Shares in the sports retailer fell by more than 18% this morning, as it warned trading would be hit by England's failure.
Other major companies set to lose out include Setanta Sports and ITV, which have recently signed £150m deals for overseas TV rights.
The FA's sponsors, which include Nationwide, Carlsberg, E.on and McDonald's, will also lose out. Although English football's governing body said qualification failure would not affect its contracts.
However, the FA estimates it will miss out on £10m of potential income in being unable to sell licensing and merchandise rights for next year's tournament.
England's loss will further impact on the UK economy through the absence of all home nations from Euro 2008, which starts in Austria and Switzerland in June 2008.
England were gifted a second chance at qualification at the weekend when Israel got a shock result against group rivals Russia to open the door for Steve McClaren's team.
A draw against Croatia at Wembley would have been enough to secure qualification, but England let in two early goals to the visitors through major defensive errors, then drew level, to be denied by a third Croatian goal less than 15 minutes from time.
Alex Fynn, the former director at Saatchi and Saatchi and a football industry consultant, told The Daily Telegraph: "The knock-on for the whole game is very significant.

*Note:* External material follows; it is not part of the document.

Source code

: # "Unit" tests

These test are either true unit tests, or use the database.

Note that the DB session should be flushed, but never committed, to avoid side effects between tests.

"Maybe not as much in the past, because the Premier League is so strong, but there's no doubt [England's absence] can have a damaging effect for the whole of English football's economy."
In related news, the UK Takeover Panel is to examine whether Sports Direct and rival sports retailer JJB are working to thwart Nike's takeover of Umbro. Together, the two own 38% of the England shirt maker.
According to reports, the UK Takeover Panel is examining whether the two are acting as a "concert party". The Daily Telegraph said that with Nike's offer document due to be posted to Umbro shareholders later this week, speculation about the retailers' motives is increasing.
If the Takeover Panel feels they are working together, the panel could force the retailers to reduce their combined holding to less than 29.9% or launch a full bid.